En otras palabras, los informes IRIA y REINA presentan un encomiable esfuerzo de inventariado de las infraestructuras tecnológicas en la administración pública española, así como las inversiones realizadas en el terreno a lo largo de los distintos ejercicios que cubre. Este inventario nos sirve, entre otras cosas, para detectar en qué lugares hacen falta más inversiones de forma que la cobertura de dichas infraestructuras sea mayor, o sea equitativa, así como detectar posibles puntos de fracaso debido a una carencia de dichas infraestructuras.

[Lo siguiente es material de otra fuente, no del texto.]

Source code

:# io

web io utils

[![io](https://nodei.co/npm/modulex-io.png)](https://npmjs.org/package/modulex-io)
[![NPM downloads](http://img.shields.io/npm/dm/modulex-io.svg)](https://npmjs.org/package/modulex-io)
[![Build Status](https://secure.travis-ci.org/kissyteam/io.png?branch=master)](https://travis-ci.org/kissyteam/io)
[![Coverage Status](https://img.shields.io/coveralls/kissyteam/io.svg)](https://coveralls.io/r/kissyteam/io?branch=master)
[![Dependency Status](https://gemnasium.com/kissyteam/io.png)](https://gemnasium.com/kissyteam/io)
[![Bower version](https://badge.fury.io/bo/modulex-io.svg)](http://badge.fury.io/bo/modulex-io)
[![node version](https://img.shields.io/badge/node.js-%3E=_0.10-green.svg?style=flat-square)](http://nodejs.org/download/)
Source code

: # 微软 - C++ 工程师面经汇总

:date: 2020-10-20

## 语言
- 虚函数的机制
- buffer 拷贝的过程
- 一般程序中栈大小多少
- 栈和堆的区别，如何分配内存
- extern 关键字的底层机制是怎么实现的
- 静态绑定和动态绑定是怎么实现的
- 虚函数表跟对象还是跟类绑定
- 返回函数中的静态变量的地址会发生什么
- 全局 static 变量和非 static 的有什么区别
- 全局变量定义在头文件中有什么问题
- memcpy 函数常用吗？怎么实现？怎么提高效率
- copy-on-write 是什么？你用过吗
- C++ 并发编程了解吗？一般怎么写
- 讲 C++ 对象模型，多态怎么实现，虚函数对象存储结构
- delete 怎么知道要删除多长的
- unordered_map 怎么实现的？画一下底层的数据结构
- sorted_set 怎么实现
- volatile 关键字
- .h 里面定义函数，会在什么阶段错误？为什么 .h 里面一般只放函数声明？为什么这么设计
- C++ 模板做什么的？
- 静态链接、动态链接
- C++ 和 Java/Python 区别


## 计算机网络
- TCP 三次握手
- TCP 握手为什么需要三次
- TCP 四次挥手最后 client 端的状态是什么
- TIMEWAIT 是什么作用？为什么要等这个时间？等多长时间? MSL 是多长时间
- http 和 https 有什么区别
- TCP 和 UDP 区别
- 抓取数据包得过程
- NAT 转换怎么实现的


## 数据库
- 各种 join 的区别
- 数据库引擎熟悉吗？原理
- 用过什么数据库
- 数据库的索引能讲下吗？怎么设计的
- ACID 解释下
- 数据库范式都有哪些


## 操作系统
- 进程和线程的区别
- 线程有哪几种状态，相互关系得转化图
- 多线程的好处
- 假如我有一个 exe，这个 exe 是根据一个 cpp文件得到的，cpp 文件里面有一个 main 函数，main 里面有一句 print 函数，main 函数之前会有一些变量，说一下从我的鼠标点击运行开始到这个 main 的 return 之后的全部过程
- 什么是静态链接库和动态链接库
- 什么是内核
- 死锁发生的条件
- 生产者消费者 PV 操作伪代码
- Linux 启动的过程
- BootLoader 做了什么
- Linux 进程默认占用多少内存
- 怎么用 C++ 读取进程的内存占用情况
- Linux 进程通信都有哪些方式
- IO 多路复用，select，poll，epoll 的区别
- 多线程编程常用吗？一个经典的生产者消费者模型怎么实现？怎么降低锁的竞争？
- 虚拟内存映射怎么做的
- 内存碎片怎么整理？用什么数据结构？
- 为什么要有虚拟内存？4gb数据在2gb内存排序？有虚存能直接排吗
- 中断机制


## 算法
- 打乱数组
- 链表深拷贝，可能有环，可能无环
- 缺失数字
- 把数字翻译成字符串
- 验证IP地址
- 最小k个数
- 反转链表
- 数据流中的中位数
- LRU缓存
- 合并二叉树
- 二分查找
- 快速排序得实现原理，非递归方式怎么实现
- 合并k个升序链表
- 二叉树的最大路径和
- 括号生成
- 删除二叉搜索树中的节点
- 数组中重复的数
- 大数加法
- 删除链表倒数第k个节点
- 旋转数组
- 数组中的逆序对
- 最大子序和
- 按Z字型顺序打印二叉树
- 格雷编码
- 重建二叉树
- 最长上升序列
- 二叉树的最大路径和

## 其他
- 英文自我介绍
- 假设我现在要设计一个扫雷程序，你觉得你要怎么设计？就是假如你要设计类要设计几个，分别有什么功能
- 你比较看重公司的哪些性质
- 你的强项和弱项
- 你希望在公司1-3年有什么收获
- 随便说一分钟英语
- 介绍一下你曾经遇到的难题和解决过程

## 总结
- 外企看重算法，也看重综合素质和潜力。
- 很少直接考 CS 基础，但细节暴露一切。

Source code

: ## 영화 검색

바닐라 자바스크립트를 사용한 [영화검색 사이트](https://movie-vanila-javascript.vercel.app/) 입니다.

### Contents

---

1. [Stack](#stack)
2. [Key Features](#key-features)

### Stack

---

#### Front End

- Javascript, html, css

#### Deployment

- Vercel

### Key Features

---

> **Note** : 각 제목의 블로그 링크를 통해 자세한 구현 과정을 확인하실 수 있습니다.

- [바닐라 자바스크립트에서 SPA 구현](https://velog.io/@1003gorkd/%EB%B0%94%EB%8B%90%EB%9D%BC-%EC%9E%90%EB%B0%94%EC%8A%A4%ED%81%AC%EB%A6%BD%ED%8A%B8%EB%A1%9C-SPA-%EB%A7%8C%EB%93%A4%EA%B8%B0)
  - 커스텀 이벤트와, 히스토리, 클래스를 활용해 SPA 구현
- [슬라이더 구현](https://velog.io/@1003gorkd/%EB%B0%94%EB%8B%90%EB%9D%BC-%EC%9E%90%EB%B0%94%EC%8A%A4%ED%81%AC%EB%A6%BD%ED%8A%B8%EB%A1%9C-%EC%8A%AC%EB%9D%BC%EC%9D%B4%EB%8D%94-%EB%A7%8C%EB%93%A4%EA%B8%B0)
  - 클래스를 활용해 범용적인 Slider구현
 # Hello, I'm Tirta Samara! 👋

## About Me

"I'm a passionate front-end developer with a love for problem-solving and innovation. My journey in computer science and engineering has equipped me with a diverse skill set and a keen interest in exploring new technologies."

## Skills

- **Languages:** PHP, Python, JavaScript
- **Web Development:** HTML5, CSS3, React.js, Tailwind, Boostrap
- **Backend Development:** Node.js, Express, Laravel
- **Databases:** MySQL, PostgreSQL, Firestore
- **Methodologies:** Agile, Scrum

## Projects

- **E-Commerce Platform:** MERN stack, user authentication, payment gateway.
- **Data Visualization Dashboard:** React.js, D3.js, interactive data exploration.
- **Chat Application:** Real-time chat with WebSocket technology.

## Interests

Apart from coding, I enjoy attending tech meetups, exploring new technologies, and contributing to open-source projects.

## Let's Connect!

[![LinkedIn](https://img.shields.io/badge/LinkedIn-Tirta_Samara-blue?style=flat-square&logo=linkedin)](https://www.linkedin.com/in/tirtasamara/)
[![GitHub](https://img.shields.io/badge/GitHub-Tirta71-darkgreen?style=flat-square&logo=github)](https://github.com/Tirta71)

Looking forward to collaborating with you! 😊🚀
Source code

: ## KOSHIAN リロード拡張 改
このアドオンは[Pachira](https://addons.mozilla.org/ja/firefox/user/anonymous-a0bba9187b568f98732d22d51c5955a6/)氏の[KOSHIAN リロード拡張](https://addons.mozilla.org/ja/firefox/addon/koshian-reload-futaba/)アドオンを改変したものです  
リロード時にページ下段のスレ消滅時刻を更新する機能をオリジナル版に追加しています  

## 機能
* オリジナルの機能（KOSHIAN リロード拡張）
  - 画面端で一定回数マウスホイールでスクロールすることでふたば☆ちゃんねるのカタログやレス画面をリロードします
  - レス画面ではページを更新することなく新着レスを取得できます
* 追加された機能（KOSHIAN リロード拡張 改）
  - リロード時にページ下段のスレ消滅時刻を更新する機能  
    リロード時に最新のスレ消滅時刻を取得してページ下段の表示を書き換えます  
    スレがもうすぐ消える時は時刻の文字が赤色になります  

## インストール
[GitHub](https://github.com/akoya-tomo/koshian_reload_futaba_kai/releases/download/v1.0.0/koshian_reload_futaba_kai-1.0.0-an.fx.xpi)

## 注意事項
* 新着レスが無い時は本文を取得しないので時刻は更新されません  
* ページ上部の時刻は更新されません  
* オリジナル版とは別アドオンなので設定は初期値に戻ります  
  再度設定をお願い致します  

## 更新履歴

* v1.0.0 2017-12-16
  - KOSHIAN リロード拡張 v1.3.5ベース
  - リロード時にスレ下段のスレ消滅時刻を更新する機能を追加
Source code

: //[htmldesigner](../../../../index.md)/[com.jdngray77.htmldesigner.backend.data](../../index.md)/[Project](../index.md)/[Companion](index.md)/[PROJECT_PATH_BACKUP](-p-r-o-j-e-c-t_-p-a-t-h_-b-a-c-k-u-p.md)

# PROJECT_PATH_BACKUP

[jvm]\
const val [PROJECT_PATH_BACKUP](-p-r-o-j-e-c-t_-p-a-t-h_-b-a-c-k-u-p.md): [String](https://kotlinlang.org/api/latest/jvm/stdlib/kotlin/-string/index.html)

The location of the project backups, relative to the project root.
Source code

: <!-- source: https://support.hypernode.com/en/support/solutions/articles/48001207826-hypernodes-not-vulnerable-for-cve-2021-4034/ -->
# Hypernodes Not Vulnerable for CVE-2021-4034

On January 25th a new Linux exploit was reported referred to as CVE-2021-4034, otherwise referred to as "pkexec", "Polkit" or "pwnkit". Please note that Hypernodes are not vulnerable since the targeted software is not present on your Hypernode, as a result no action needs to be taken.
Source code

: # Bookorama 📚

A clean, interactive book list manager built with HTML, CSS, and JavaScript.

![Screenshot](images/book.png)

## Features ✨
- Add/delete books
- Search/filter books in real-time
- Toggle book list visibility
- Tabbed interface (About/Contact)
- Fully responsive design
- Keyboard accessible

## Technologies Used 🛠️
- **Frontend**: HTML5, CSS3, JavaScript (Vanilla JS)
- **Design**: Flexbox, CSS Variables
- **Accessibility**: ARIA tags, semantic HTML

No obstante, nos explicaba Darío Quiroga en su tesis doctoral que aunque tanto los países de América Latina y de la OCDE han invertido fuertemente en Tecnologías de la Información y la Comunicación en los últimos 12 años, solamente los segundos las aprovecharon para cambiar sus instituciones y apostar fuertemente por cambios en los modelos organizativos y los procesos productivos. Los primeros, así como algunos países asiáticos, no obstante, enfocaron sus inversiones tecnológicas a substituir y mejorar los procesos, pero sin transformarlos. La ausencia de cambio organizativo e institucional explicaria una parte importante del diferencial de productividad y de impacto en el PIB entre los países de la OCDE y los de América Latina.
¿Y esto qué tiene que ver con los informes IRIA y REINA de la Administración Electrónica?
La respuesta es muy simple: su visión estrictamente centrada en las infraestructuras, dejando al margen tanto los procesos y la organización como, muy importante también, el lado de la demanda, a saber: el uso que hacen los ciudadanos.
Una gran carencia que tienen los informes IRIA y REINA es que si bien sabemos cuántos ordenadores, cuántos portales de Administración Electrónica o cuandos DNI electrónicos, no sabemos el uso de los ordenadores y portales y DNI electrónicos, para qué se utilizan, si han supuesto un ahorro en dinero o en tiempo para la Administración o para el ciudadano. En definitiva, sabemos cuánto, cómo y dónde hemos invertido, pero nos queda la pregunta del millón por hacer: para qué y, por tanto, si ha valido la pena.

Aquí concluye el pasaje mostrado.